Both Google Analytics 4 (GA4) and BigQuery offer powerful data collection and analysis capabilities, but it is also expected to see discrepancies arise when comparing the data reported by both platforms.
This guide provides practical insights to help you understand and address these differences.
What to expect
Inherently, since GA4 and BigQuery are different platforms which processes data independently, a small amount of discrepancy is expected.
While there isn’t a specific percentage that can be used as a baseline for these discrepancies, minor differences should be anticipated when analyzing and comparing data across different platforms.
Basic checks
Aside from the pointers included in the Google Analytics 4 article: “[GA4] Compare Analytics reports and data exported to BigQuery”, there are still a few considerations we have to look at when comparing BigQuery and Google Analytics 4 data:
Sampling
In Google Analytics 4, sampling is a technique used to process large amounts of data more efficiently. Google Analytics 4 randomly selects a subset of data to represent the entire dataset, which reduces processing time and resource consumption, allowing for faster reporting and analysis. You may see that sampling is indicated in the data quality icon, including the percentage of data used to extrapolate the results in the reports.
BigQuery does not employ the same algorithm and can query large-scale data, so it is recommended to check if the Google Analytics 4 data has sampling applied before comparing it with BigQuery.
Data Integrity
Note that BigQuery exports daily data by batches, which can take for up to 72 hours to complete. This means that the data contained within these tables could still get updated, and hence, potentially showing different results when querying later in the day.
On the other hand, streaming export is a best effort basis, and might not always include data that’s on the daily export table. Therefore, it’s recommended to only query the daily export table for analysis and comparison with Google Analytics 4.
For analysis, be vigilant when querying the daily export tables and ensure that queries do not include dates from within the last 72hours.
To see which export type in BigQuery is being used, you may refer to Admin > Property Settings > Product Links > BigQuery Links.
Once a BQ project is linked to Google Analytics 4, it will show up under existing links. Clicking this link will show the linking details, and data configurations, including the export type.
Cookieless Pings and User Consent
When using the reporting identity of “Device-based” for comparisons with BigQuery, Google Analytics 4 data will only reflect consented users. In contrast, BigQuery reports all cookieless pings, leading to discrepancies.
Cookieless pings, in this case, are anonymized and non-identifiable data points collected by GA4 from users who have opted out of being tracked. Please see the Consent mode reference for more information.
Traffic Source
When doing an analysis of the Google Analytics 4 andBigQuery data, we also need to be aware of the scope being used for each platform.
Previously, BigQuery can only query the first user traffic from Google Analytics, which is under the traffic_* fields in the schema.
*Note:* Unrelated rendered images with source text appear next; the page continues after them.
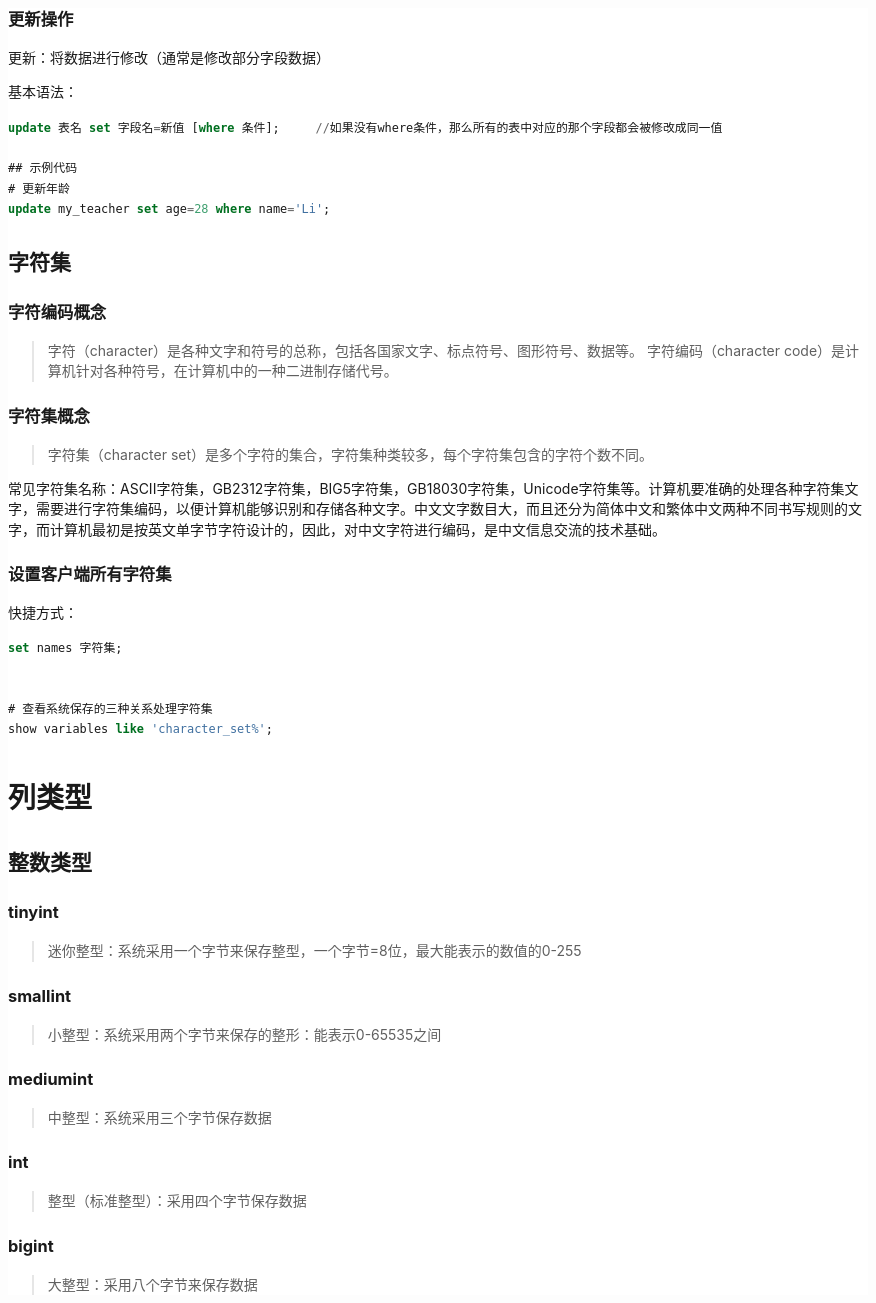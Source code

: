 ### 更新操作
更新：将数据进行修改（通常是修改部分字段数据）
           
基本语法：
       
```sql
update 表名 set 字段名=新值 [where 条件];     //如果没有where条件，那么所有的表中对应的那个字段都会被修改成同一值

## 示例代码
# 更新年龄
update my_teacher set age=28 where name='Li';
```
        
## 字符集
### 字符编码概念
>字符（character）是各种文字和符号的总称，包括各国家文字、标点符号、图形符号、数据等。
>字符编码（character code）是计算机针对各种符号，在计算机中的一种二进制存储代号。
        
### 字符集概念
>字符集（character set）是多个字符的集合，字符集种类较多，每个字符集包含的字符个数不同。
       
常见字符集名称：ASCII字符集，GB2312字符集，BIG5字符集，GB18030字符集，Unicode字符集等。计算机要准确的处理各种字符集文字，需要进行字符集编码，以便计算机能够识别和存储各种文字。中文文字数目大，而且还分为简体中文和繁体中文两种不同书写规则的文字，而计算机最初是按英文单字节字符设计的，因此，对中文字符进行编码，是中文信息交流的技术基础。
            
### 设置客户端所有字符集
快捷方式：
        
```sql
set names 字符集;


# 查看系统保存的三种关系处理字符集
show variables like 'character_set%';
```
      
# 列类型
## 整数类型
### tinyint
>迷你整型：系统采用一个字节来保存整型，一个字节=8位，最大能表示的数值的0-255
### smallint
>小整型：系统采用两个字节来保存的整形：能表示0-65535之间
### mediumint
>中整型：系统采用三个字节保存数据
### int
>整型（标准整型）：采用四个字节保存数据
### bigint
>大整型：采用八个字节来保存数据
       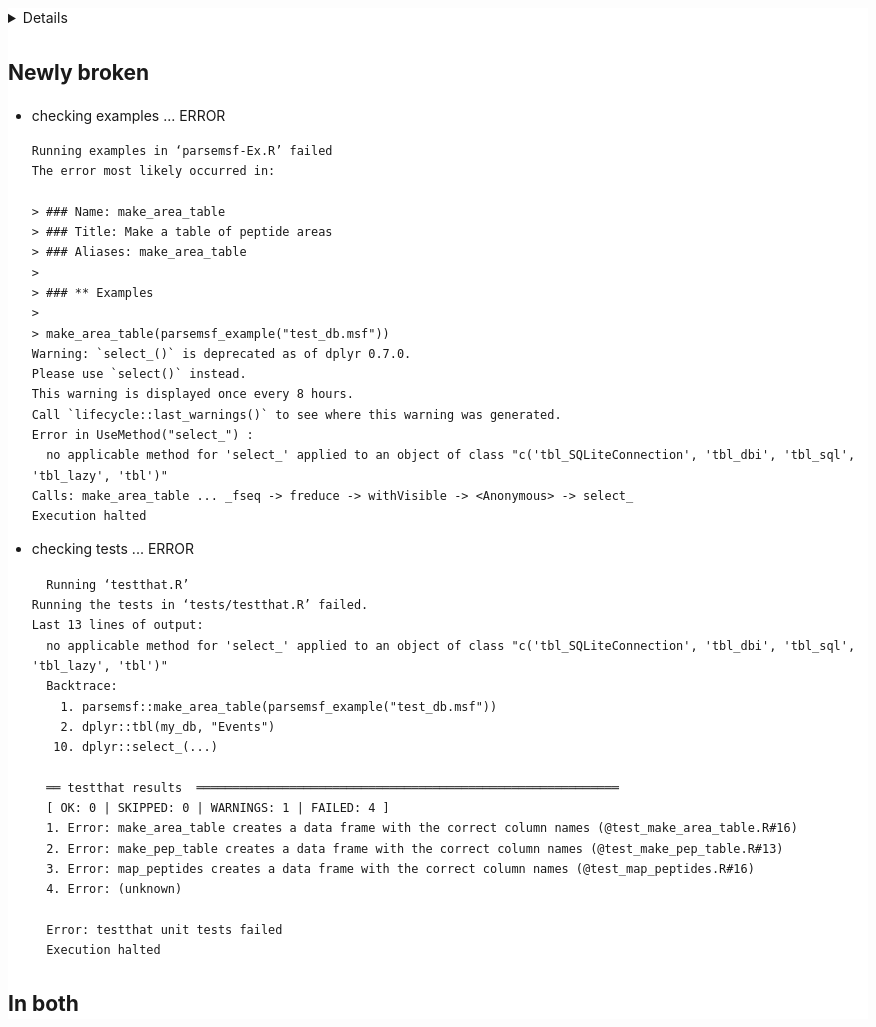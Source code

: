 <details></details>

## Newly broken

*   checking examples ... ERROR
    ```
    Running examples in ‘parsemsf-Ex.R’ failed
    The error most likely occurred in:
    
    > ### Name: make_area_table
    > ### Title: Make a table of peptide areas
    > ### Aliases: make_area_table
    > 
    > ### ** Examples
    > 
    > make_area_table(parsemsf_example("test_db.msf"))
    Warning: `select_()` is deprecated as of dplyr 0.7.0.
    Please use `select()` instead.
    This warning is displayed once every 8 hours.
    Call `lifecycle::last_warnings()` to see where this warning was generated.
    Error in UseMethod("select_") : 
      no applicable method for 'select_' applied to an object of class "c('tbl_SQLiteConnection', 'tbl_dbi', 'tbl_sql', 'tbl_lazy', 'tbl')"
    Calls: make_area_table ... _fseq -> freduce -> withVisible -> <Anonymous> -> select_
    Execution halted
    ```

*   checking tests ... ERROR
    ```
      Running ‘testthat.R’
    Running the tests in ‘tests/testthat.R’ failed.
    Last 13 lines of output:
      no applicable method for 'select_' applied to an object of class "c('tbl_SQLiteConnection', 'tbl_dbi', 'tbl_sql', 'tbl_lazy', 'tbl')"
      Backtrace:
        1. parsemsf::make_area_table(parsemsf_example("test_db.msf"))
        2. dplyr::tbl(my_db, "Events")
       10. dplyr::select_(...)
      
      ══ testthat results  ═══════════════════════════════════════════════════════════
      [ OK: 0 | SKIPPED: 0 | WARNINGS: 1 | FAILED: 4 ]
      1. Error: make_area_table creates a data frame with the correct column names (@test_make_area_table.R#16) 
      2. Error: make_pep_table creates a data frame with the correct column names (@test_make_pep_table.R#13) 
      3. Error: map_peptides creates a data frame with the correct column names (@test_map_peptides.R#16) 
      4. Error: (unknown) 
      
      Error: testthat unit tests failed
      Execution halted
    ```

## In both
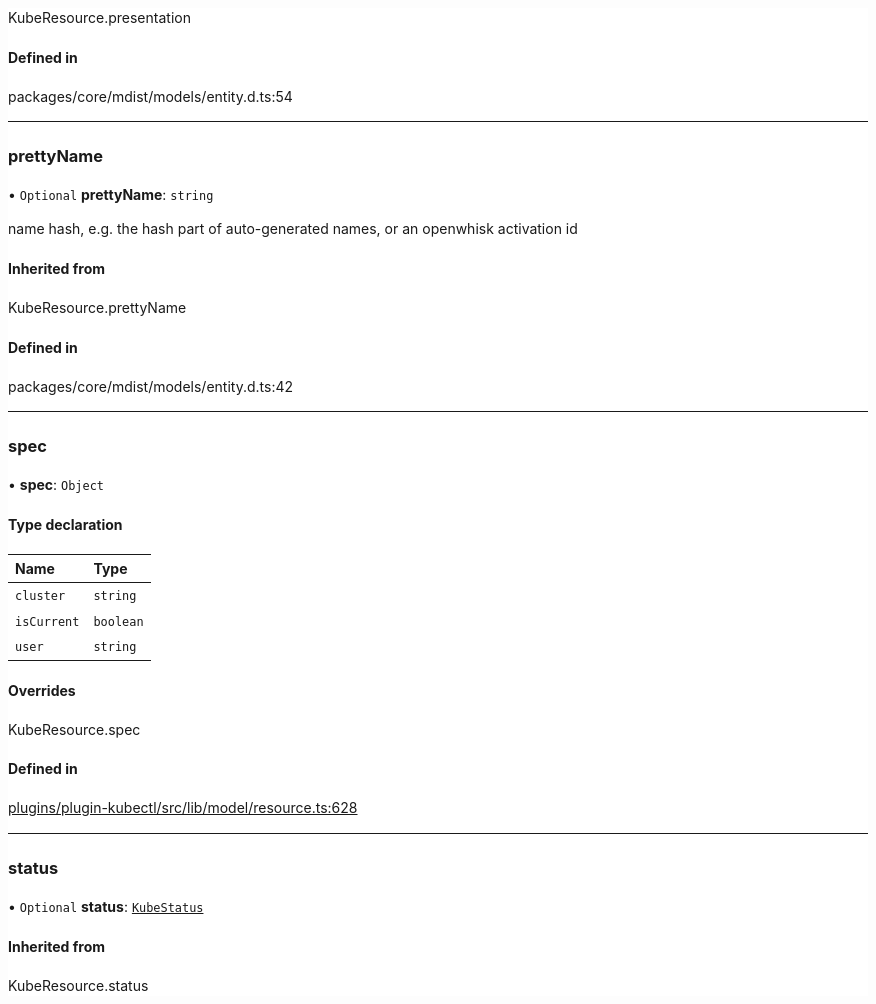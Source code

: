 KubeResource.presentation

#### Defined in

packages/core/mdist/models/entity.d.ts:54

---

### prettyName

• `Optional` **prettyName**: `string`

name hash, e.g. the hash part of auto-generated names, or an openwhisk activation id

#### Inherited from

KubeResource.prettyName

#### Defined in

packages/core/mdist/models/entity.d.ts:42

---

### spec

• **spec**: `Object`

#### Type declaration

| Name        | Type      |
| :---------- | :-------- |
| `cluster`   | `string`  |
| `isCurrent` | `boolean` |
| `user`      | `string`  |

#### Overrides

KubeResource.spec

#### Defined in

[plugins/plugin-kubectl/src/lib/model/resource.ts:628](https://github.com/mra-ruiz/kui/blob/a3b5e3edf/plugins/plugin-kubectl/src/lib/model/resource.ts#L628)

---

### status

• `Optional` **status**: [`KubeStatus`](kui_shell_plugin_kubectl.KubeStatus.md)

#### Inherited from

KubeResource.status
Currently, we have session_traffic_source_last_click (session-level), and collected_traffic_source(event-level), so it is essential to ensure that the scopes match between Google Analytics 4 and BigQuery to avoid potential discrepancies.
Metric calculations
In Google Analytics 4, certain metrics like user and session count apply HyperLogLog++ (HLL), an algorithm that is designed to provide accurate estimations of the unique users and sessions.
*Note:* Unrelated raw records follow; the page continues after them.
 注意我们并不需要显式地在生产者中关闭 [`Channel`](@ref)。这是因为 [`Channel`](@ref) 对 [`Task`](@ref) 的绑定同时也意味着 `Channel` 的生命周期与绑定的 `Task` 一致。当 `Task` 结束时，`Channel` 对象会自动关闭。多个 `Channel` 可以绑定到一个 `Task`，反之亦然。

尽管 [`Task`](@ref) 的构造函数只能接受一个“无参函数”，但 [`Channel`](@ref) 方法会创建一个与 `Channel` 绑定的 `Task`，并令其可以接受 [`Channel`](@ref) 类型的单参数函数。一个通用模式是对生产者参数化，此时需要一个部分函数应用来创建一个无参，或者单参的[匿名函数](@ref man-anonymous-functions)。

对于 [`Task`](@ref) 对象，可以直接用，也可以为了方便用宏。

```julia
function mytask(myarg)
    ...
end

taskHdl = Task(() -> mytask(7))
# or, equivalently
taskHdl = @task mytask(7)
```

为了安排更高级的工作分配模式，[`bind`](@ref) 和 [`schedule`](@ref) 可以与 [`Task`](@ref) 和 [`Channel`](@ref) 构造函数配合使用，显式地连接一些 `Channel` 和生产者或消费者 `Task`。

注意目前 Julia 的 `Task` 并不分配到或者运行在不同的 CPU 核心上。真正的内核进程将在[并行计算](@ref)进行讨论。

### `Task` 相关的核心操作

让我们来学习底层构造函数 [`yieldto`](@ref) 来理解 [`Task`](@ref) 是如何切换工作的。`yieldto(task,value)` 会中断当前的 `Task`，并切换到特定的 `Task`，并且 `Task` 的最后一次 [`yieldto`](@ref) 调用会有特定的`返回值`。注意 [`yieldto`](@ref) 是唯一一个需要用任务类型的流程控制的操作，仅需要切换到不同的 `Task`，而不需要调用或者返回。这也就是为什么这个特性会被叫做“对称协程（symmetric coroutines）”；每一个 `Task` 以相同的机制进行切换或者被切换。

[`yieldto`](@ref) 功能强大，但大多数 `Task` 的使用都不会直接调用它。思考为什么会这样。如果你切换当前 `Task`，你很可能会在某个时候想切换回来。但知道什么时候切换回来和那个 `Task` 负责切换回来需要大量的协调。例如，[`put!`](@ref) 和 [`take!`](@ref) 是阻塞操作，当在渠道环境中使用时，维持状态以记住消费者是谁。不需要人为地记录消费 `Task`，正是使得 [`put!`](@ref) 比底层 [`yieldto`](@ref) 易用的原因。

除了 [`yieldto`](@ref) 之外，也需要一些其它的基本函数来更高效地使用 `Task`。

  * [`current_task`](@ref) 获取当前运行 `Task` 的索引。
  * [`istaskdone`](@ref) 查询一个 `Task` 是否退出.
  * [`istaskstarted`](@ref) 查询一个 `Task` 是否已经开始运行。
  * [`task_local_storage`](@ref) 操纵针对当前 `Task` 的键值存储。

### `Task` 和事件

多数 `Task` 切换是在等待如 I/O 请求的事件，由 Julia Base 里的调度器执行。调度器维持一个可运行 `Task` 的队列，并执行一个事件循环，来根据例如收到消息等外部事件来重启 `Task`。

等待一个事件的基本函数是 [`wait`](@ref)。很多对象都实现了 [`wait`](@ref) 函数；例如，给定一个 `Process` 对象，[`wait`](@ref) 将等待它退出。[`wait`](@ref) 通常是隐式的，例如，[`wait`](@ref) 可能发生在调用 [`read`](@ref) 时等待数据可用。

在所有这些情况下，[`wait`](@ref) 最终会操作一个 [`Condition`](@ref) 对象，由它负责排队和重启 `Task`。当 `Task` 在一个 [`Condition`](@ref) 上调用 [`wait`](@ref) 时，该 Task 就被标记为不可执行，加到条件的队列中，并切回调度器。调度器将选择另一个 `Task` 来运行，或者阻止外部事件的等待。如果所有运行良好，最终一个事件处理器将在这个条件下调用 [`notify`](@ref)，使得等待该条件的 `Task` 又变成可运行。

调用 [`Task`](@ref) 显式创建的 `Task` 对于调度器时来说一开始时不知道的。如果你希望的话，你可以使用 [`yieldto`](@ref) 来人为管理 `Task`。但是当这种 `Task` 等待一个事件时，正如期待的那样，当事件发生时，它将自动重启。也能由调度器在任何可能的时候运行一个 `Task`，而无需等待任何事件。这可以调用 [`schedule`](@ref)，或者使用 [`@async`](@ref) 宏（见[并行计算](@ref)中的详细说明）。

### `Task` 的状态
BigQuery, on the other hand, analyzes the raw data without the HLL approximations, which can lead to differences in the reported figures. Feel free to refer to the Google Analytics’ Developer article including the usage of HyperLogLog++ here, for more information.
Query Structure
The complexity of the SQL also plays a role in the discrepancy for some situations. If you continue to experience a discrepancy despite the checks above, one thing I recommend is to try and query a simple metric in BigQuery to compare to Google Analytics 4, and confirm if the discrepancy exists on a smaller scale.
If you experience that a simple query shows the same data between Google Analytics 4 and BQ, and a complex one does not, revisiting how the SQL is structured may be beneficial. A good reference is [GA4] BigQuery Export schema.
Conclusion
Bridging the gap between Google Analytics 4 (GA4) andBigQuery is a must for data-driven insights. Both tools provide unique views of your website or app data, but understanding their differences is essential for accurate insights.
By recognizing the potential discrepancies and their root causes, you can make more informed decisions based on accurate data.